[Dataset entries]

○ ○ ○ ○ ○ ○ ○

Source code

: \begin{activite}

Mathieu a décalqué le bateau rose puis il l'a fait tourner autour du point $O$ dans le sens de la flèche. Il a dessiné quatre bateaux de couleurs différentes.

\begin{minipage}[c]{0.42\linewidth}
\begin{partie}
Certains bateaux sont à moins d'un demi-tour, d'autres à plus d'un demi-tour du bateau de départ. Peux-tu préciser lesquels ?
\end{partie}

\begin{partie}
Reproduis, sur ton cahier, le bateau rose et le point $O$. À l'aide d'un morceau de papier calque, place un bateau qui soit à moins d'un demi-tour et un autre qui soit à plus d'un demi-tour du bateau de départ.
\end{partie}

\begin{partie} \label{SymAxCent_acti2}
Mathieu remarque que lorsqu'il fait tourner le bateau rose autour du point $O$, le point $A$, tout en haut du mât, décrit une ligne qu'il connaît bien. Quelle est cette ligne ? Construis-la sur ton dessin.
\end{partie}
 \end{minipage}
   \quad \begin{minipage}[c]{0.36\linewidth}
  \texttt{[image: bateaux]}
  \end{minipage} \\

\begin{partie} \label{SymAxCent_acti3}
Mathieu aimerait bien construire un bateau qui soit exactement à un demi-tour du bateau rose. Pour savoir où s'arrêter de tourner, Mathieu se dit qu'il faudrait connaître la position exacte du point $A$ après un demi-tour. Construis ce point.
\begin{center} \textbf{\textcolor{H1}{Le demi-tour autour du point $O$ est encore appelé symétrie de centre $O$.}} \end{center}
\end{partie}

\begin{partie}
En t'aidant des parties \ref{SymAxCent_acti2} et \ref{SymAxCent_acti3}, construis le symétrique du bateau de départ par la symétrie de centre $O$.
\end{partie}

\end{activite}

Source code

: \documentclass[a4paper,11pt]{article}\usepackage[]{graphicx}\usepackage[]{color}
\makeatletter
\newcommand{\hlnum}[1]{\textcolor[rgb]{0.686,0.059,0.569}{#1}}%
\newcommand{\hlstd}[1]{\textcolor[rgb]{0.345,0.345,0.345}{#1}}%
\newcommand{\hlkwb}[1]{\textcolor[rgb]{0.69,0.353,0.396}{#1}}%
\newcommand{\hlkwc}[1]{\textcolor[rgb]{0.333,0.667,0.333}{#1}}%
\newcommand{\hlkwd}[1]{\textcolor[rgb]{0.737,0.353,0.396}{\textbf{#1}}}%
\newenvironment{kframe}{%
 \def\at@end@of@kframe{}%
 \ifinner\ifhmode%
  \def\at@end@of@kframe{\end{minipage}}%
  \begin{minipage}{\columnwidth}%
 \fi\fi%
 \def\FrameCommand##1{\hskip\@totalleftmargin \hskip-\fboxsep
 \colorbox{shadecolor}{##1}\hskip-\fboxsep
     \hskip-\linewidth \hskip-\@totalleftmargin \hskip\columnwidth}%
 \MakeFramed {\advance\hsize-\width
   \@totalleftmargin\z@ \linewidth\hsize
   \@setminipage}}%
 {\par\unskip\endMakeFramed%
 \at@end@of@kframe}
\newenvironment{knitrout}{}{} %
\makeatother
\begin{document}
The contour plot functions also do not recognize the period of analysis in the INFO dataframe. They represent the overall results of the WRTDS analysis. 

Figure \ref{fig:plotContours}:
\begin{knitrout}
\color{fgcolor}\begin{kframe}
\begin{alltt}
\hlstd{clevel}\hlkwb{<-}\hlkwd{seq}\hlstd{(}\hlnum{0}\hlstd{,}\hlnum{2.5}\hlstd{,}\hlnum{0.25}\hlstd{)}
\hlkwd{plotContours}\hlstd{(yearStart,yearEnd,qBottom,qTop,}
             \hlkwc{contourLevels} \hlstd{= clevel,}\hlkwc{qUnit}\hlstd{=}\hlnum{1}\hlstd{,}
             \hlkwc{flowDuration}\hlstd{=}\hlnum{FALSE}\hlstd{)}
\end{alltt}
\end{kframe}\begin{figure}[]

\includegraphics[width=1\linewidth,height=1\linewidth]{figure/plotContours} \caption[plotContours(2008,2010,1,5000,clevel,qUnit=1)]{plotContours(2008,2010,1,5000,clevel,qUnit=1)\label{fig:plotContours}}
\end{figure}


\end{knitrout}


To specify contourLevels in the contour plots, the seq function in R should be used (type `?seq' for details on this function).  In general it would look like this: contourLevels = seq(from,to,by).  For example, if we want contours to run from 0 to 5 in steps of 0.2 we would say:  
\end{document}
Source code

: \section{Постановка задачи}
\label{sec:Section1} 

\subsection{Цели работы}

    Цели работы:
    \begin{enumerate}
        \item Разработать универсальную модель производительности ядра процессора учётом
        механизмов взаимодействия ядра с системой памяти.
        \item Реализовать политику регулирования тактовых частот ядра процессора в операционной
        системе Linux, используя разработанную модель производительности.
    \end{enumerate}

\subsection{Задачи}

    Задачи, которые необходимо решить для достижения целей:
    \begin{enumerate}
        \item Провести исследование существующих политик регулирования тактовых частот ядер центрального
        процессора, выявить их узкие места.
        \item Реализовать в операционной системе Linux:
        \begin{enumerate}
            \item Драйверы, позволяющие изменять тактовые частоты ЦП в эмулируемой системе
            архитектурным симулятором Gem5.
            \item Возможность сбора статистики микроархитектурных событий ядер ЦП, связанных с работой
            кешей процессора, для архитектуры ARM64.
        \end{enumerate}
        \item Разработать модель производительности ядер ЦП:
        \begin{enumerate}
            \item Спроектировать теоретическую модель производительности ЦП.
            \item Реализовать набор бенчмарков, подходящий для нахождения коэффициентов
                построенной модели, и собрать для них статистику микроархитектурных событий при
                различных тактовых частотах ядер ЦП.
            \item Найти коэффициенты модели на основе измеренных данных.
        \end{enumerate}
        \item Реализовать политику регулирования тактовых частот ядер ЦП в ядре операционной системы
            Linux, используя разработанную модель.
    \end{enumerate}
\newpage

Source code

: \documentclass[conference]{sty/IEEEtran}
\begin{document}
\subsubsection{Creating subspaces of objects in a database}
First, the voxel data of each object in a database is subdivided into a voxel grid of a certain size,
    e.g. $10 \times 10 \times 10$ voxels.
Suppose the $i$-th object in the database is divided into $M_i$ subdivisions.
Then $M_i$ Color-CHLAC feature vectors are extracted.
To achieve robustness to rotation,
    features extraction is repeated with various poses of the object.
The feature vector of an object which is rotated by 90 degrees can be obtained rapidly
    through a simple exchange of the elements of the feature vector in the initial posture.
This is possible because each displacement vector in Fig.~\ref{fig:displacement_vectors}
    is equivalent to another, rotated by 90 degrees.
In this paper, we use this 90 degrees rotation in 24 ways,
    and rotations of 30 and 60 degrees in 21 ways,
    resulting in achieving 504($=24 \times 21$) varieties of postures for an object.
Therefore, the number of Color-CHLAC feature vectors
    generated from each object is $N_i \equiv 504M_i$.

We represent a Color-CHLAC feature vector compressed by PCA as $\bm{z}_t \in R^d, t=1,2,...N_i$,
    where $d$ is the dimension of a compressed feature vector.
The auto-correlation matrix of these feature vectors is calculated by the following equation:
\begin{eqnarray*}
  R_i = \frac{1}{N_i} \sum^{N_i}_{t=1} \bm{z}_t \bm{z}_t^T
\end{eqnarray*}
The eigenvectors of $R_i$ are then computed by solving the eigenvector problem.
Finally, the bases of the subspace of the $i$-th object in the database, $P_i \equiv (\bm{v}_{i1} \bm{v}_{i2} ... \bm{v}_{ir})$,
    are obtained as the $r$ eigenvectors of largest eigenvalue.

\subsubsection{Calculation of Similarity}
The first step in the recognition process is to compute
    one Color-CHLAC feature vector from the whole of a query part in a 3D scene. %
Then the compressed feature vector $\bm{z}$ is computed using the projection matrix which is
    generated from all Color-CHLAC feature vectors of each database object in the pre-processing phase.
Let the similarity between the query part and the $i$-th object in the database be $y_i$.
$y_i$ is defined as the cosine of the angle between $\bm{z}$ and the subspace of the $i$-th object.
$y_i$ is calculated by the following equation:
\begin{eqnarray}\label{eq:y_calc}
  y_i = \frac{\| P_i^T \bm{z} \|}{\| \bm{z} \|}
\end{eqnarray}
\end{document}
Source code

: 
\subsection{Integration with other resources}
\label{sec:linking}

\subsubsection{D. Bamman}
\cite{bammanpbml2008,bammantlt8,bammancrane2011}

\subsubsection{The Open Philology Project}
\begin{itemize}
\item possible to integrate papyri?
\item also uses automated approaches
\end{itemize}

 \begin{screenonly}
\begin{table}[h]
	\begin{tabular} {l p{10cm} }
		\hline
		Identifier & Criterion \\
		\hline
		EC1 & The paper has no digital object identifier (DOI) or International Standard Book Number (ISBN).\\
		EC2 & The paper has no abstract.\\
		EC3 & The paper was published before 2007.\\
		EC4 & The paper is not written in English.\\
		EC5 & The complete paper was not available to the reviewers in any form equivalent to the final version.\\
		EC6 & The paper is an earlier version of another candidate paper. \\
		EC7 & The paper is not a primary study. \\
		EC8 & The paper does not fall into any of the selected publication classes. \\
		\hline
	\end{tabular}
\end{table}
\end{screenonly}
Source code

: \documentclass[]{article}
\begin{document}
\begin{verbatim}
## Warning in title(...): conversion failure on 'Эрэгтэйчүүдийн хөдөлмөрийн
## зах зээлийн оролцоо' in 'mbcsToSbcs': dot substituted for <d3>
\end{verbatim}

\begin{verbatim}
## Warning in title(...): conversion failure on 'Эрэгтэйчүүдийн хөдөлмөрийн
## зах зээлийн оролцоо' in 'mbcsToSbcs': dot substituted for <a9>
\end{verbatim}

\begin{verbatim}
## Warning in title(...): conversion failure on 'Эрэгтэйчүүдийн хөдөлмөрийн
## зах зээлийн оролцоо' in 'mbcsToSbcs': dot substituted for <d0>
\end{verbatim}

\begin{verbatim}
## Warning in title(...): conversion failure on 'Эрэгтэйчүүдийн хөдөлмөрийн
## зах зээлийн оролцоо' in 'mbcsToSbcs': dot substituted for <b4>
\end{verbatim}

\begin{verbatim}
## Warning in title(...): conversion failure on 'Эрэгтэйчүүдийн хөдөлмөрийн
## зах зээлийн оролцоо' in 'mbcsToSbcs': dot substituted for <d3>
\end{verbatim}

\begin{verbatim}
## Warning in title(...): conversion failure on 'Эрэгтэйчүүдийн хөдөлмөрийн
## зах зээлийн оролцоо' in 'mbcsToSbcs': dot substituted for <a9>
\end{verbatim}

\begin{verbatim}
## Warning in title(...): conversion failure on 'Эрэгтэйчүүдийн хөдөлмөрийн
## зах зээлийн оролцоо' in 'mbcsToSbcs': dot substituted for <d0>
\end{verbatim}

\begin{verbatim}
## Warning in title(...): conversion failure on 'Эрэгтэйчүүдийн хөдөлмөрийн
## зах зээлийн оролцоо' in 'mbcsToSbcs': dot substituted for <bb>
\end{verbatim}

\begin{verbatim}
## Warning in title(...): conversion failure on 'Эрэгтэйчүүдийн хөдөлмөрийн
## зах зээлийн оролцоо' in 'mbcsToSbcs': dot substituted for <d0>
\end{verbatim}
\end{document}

○ ○ ○ ○ ○ ○ ○

Print the lines above from the one with "First, the voxel" through the one with "Let the similarity", both included, exactly as written and nothing more.

-- RESPONSE AREA --
First, the voxel data of each object in a database is subdivided into a voxel grid of a certain size,
    e.g. $10 \times 10 \times 10$ voxels.
Suppose the $i$-th object in the database is divided into $M_i$ subdivisions.
Then $M_i$ Color-CHLAC feature vectors are extracted.
To achieve robustness to rotation,
    features extraction is repeated with various poses of the object.
The feature vector of an object which is rotated by 90 degrees can be obtained rapidly
    through a simple exchange of the elements of the feature vector in the initial posture.
This is possible because each displacement vector in Fig.~\ref{fig:displacement_vectors}
    is equivalent to another, rotated by 90 degrees.
In this paper, we use this 90 degrees rotation in 24 ways,
    and rotations of 30 and 60 degrees in 21 ways,
    resulting in achieving 504($=24 \times 21$) varieties of postures for an object.
Therefore, the number of Color-CHLAC feature vectors
    generated from each object is $N_i \equiv 504M_i$.

We represent a Color-CHLAC feature vector compressed by PCA as $\bm{z}_t \in R^d, t=1,2,...N_i$,
    where $d$ is the dimension of a compressed feature vector.
The auto-correlation matrix of these feature vectors is calculated by the following equation:
\begin{eqnarray*}
  R_i = \frac{1}{N_i} \sum^{N_i}_{t=1} \bm{z}_t \bm{z}_t^T
\end{eqnarray*}
The eigenvectors of $R_i$ are then computed by solving the eigenvector problem.
Finally, the bases of the subspace of the $i$-th object in the database, $P_i \equiv (\bm{v}_{i1} \bm{v}_{i2} ... \bm{v}_{ir})$,
    are obtained as the $r$ eigenvectors of largest eigenvalue.

\subsubsection{Calculation of Similarity}
The first step in the recognition process is to compute
    one Color-CHLAC feature vector from the whole of a query part in a 3D scene. %
Then the compressed feature vector $\bm{z}$ is computed using the projection matrix which is
    generated from all Color-CHLAC feature vectors of each database object in the pre-processing phase.
Let the similarity between the query part and the $i$-th object in the database be $y_i$.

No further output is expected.